=== Section Start ===
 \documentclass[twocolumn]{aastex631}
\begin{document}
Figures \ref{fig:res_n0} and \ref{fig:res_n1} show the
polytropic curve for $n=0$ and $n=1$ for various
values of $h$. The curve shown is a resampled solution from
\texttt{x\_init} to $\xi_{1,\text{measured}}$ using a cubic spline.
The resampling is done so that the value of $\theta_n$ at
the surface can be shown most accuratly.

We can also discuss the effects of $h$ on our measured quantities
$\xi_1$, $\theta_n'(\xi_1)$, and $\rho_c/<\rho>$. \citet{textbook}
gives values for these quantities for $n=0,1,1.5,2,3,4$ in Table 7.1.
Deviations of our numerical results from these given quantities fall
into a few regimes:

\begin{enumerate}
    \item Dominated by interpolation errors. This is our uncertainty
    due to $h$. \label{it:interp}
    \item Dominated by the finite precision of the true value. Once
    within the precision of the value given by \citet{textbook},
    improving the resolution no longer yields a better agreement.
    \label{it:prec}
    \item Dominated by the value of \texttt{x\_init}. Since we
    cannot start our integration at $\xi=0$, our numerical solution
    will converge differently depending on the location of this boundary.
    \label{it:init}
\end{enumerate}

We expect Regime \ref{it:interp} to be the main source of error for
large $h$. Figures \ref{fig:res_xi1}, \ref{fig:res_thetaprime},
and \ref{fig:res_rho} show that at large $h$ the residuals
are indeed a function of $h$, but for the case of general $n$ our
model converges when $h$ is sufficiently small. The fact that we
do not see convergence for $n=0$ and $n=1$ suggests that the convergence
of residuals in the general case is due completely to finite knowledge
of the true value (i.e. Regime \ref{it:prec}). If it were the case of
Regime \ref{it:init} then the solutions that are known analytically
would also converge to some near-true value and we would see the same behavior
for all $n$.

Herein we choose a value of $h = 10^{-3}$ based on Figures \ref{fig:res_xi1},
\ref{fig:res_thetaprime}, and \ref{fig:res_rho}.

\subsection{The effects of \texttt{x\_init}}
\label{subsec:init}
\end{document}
=== Section End ===
▸ **Your goal**:
What do the lines of the material read, from the first through the line with "values of $h$."? Transcribe them exactly and stop there.

▸ **Output of the task**:
 \documentclass[twocolumn]{aastex631}
\begin{document}
Figures \ref{fig:res_n0} and \ref{fig:res_n1} show the
polytropic curve for $n=0$ and $n=1$ for various
values of $h$. The curve shown is a resampled solution from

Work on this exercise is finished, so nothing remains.